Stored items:
┄┄┄┄┄┄

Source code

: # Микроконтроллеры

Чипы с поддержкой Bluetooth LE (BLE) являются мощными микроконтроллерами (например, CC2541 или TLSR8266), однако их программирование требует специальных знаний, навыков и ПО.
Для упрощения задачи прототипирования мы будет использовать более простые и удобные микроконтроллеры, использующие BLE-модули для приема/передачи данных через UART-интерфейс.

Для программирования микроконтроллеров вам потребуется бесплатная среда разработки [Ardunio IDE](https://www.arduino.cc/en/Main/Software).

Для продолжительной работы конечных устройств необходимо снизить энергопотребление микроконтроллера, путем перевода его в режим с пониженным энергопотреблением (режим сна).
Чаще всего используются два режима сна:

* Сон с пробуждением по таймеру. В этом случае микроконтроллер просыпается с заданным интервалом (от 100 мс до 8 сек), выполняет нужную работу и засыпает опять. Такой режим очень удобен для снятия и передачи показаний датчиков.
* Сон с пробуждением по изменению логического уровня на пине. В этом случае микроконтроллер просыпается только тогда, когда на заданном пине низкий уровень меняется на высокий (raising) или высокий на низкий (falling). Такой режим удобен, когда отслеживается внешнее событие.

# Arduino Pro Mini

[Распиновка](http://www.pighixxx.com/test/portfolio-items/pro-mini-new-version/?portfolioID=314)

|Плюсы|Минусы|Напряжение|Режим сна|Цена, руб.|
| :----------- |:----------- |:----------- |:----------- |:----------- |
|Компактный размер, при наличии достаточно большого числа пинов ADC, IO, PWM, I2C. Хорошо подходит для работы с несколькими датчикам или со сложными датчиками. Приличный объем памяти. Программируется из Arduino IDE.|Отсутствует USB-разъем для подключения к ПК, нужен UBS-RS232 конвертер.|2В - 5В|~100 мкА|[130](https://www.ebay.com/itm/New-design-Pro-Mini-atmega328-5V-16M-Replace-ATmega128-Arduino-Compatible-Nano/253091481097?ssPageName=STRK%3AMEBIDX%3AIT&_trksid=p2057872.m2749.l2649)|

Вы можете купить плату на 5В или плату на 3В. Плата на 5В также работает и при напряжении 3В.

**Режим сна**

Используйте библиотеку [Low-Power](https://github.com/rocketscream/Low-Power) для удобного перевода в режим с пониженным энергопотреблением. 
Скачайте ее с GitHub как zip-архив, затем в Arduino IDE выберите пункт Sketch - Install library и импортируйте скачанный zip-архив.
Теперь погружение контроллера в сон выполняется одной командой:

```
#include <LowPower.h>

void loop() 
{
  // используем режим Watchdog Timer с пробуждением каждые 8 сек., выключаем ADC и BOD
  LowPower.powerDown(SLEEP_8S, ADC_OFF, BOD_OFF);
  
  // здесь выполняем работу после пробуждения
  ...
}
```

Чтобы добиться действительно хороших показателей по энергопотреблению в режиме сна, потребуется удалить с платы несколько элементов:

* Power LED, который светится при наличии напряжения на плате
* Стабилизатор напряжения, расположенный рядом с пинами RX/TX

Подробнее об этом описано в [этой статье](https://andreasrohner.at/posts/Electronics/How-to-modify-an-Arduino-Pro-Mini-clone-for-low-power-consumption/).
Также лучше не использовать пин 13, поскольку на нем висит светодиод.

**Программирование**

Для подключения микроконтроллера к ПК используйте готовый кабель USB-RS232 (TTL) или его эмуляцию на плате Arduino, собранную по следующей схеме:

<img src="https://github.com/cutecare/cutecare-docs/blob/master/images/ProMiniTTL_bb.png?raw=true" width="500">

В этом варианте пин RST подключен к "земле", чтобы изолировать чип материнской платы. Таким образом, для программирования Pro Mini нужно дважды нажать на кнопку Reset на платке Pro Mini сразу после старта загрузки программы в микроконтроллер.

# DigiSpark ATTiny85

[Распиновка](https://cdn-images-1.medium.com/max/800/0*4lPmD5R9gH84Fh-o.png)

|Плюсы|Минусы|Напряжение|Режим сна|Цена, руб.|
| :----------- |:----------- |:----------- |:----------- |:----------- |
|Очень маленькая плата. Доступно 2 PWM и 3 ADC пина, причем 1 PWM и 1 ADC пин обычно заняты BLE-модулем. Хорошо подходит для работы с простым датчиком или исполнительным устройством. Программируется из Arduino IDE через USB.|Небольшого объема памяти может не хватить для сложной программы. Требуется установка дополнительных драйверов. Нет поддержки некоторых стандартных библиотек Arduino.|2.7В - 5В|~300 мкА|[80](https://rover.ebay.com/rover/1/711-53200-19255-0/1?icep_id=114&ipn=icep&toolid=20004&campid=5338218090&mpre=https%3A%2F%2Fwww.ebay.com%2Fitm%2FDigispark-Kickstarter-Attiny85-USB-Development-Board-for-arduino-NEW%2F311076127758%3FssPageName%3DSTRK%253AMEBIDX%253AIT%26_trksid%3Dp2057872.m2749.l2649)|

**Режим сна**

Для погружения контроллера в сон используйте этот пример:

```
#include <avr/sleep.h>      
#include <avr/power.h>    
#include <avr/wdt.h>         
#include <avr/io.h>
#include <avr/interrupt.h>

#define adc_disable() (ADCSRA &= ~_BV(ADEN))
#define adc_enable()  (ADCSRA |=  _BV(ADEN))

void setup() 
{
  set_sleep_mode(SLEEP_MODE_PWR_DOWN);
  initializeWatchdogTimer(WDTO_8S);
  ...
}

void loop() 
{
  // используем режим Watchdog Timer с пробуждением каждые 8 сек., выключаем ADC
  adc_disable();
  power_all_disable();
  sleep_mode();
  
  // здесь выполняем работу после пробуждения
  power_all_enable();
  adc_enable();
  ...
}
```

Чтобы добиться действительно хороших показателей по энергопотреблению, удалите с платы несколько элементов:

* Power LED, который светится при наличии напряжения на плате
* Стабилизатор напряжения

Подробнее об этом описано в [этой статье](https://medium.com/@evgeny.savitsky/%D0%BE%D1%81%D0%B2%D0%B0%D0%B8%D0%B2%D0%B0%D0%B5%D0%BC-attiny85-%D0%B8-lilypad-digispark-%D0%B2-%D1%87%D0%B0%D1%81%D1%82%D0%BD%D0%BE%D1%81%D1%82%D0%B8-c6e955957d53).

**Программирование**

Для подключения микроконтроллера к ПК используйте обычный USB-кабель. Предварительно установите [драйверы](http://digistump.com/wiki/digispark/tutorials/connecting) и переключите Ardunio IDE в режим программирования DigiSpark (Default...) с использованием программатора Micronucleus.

┄┄┄┄┄┄

• **Problem statement**:
Scan the lines above, and whenever one holds the string "каждые", copy it.

• **Answer to this task**:
  // используем режим Watchdog Timer с пробуждением каждые 8 сек., выключаем ADC и BOD
  // используем режим Watchdog Timer с пробуждением каждые 8 сек., выключаем ADC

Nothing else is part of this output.